Average Jane



I Was Her "One and Only"

Grandma Ida’s Eulogy
June 25, 2006

“Now what?” Those were the only words I could come up with when mom told me that Grandma died. “Now what?” I can’t really tell you what I meant at the time, but those words have resonated with me since. “Now what?” Was it, “Now where will have thanksgiving dinner?” or “Now who will teach me to knit?” “Now who will teach me to make that vegetable soup that my mom can’t figure out?” or “Now who will deal the family blackjack game?”
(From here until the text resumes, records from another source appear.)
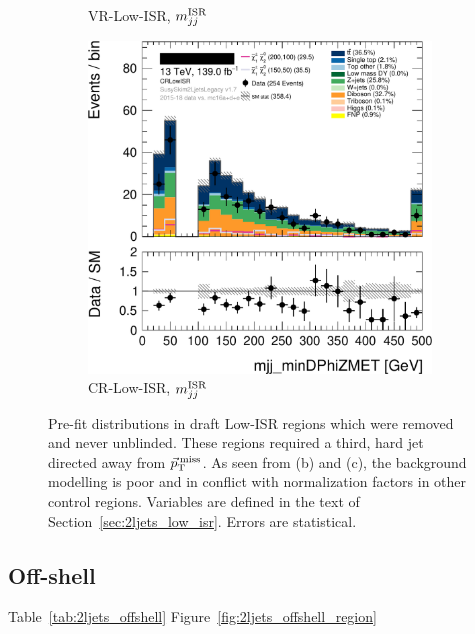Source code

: \begin{figure}[tp]
\begin{subfigure}{0.48\textwidth}
\caption{VR-Low-ISR, $m_{jj}^\mathrm{ISR}$}
\end{subfigure}
\hfill
\begin{subfigure}{0.48\textwidth}
\centering
\includegraphics[width=\textwidth]{figures/2ljets_vrlow_old_crlowisr.png}
\caption{CR-Low-ISR, $m_{jj}^\mathrm{ISR}$}
\end{subfigure}
\caption[
Pre-fit distributions in draft Low-ISR regions
]{%
Pre-fit distributions in draft Low-ISR regions which were removed and never
unblinded.
These regions required a third, hard jet directed away from $\vec p_\mathrm{T}^\mathrm{\:miss}$.
As seen from (b) and (c), the background modelling is poor and in conflict
with normalization factors in other control regions.
Variables are defined in the text of Section~\ref{sec:2ljets_low_isr}.
Errors are statistical.
}
\label{fig:2ljets_low_isr_old}
\end{figure}


\FloatBarrier
\subsection{Off-shell}
\label{sec:2ljets_offshell}
Table~\ref{tab:2ljets_offshell}
Figure~\ref{fig:2ljets_offshell_region}

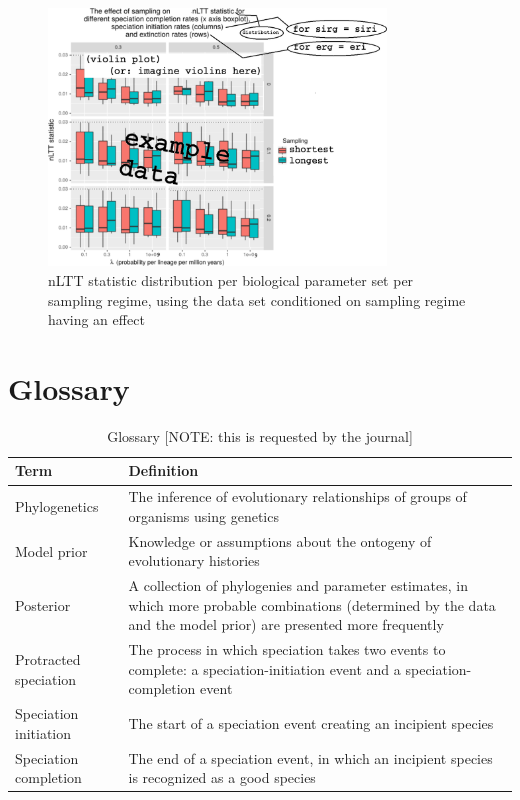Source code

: \documentclass{article}
\begin{document}
\begin{figure}[!htbp]
  \includegraphics[width=0.8\textwidth]{fig_sampling.png}
  \caption{
    nLTT statistic distribution per biological parameter set per sampling
    regime, using the data set conditioned on sampling regime having an effect 
  }
\end{figure}

\section{Glossary}
\begin{table}
  \centering 
  \begin{tabular}{l p{}}
    \hline
    Term                  & Definition \\
    \hline
    \hline
    Phylogenetics         & The inference of evolutionary relationships of groups of organisms using genetics \\
    Model prior           & Knowledge or assumptions about the ontogeny of evolutionary histories \\
    Posterior             & A collection of phylogenies and parameter estimates, in which more probable combinations (determined by the data and the model prior) are presented more frequently \\
    Protracted speciation & The process in which speciation takes two events to complete: a speciation-initiation event and a speciation-completion event  \\
    Speciation initiation & The start of a speciation event creating an incipient species \\
    Speciation completion & The end of a speciation event, in which an incipient species is recognized as a good species \\
    \hline
  \end{tabular}
  \caption{
    Glossary [NOTE: this is requested by the journal]
  }
  \label{table:glossary}
\end{table}
\end{document}

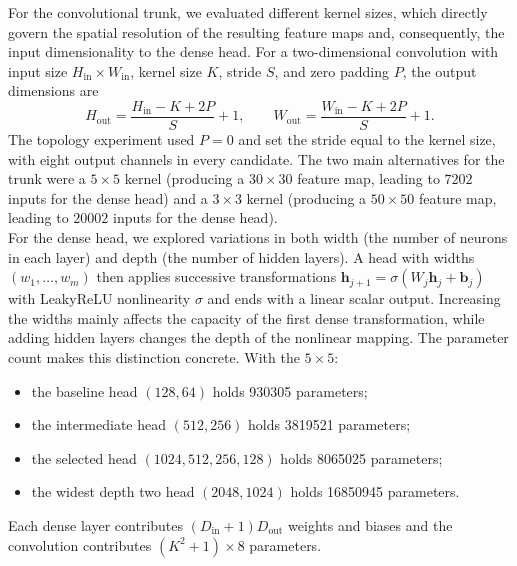 For the convolutional trunk, we evaluated different kernel sizes, which directly govern the spatial resolution of the resulting feature maps and, consequently, the input dimensionality to the dense head. For a two-dimensional convolution with input size $H_{\mathrm{in}}\times W_{\mathrm{in}}$, kernel size $K$, stride $S$, and zero padding $P$, the output dimensions are
\begin{equation}
    H_{\mathrm{out}} = \frac{H_{\mathrm{in}}-K+2P}{S}+1,
    \qquad
    W_{\mathrm{out}} = \frac{W_{\mathrm{in}}-K+2P}{S}+1.
    \label{eq:04_topology_convolution}
\end{equation}
The topology experiment used $P=0$ and set the stride equal to the kernel size, with eight output channels in every candidate. The two main alternatives for the trunk were a $5\times5$ kernel (producing a $30\times30$ feature map, leading to $7202$ inputs for the dense head) and a $3\times3$ kernel (producing a $50\times50$ feature map, leading to $20002$ inputs for the dense head).\\

For the dense head, we explored variations in both width (the number of neurons in each layer) and depth (the number of hidden layers). A head with widths $(w_1,\ldots,w_m)$ then applies successive transformations $\mathbf{h}_{j+1}=\sigma(W_j\mathbf{h}_j+\mathbf{b}_j)$ with LeakyReLU nonlinearity $\sigma$ and ends with a linear scalar output. Increasing the widths mainly affects the capacity of the first dense transformation, while adding hidden layers changes the depth of the nonlinear mapping. 
The parameter count makes this distinction concrete. With the $5\times5$:
\begin{itemize}
    \item[-] the baseline head $(128,64)$ holds 930305 parameters;
    \item[-] the intermediate head $(512,256)$ holds 3819521 parameters;
    \item[-] the selected head $(1024,512,256,128)$ holds 8065025 parameters;
    \item[-] the widest depth two head $(2048,1024)$ holds 16850945 parameters.
\end{itemize}
Each dense layer contributes $(D_{\mathrm{in}}+1)D_{\mathrm{out}}$ weights and biases and the convolution contributes $(K^2+1)\times 8$ parameters.\\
Now, who will fill the void of tireless love and devotion that Grandma Ida filled?

I was my grandmother’s only granddaughter. She called me her “one and only”. What did that mean exactly? It means that I have the privilege of carrying on the tradition of exceptionally strong women in the Kaneff family. It means that I got to grow up with one of the best role models a young woman could ask for. Grandma Ida was strong willed, spirited, and driven. She lived every single day to the fullest and all but insisted that I did the same. Just as she bragged about her grandchildren to everyone she knew, I would brag to all of my friends about my grandma. I would say, “My grandma goes to the casino every Wednesday and drives a Lexus… what does your grandma do?”

To say I was a bit of a free spirit may be an understatement. But no matter how far I strayed, no matter how I looked, or acted, no matter how angry I seemed or how sad I got, no matter how much I fought with my brother, no matter how much I disrespected my parents, no matter how much I cried, she loved me. She handed out some choice words at very appropriate moments, but they weren’t angry words. They were words of wisdom. She knew what I didn’t at the time, which was that I would grow up one day. I would look back and appreciate my family for all of its many faults. I would grow up to be the strong woman that she was, that my mother is, and that I will be.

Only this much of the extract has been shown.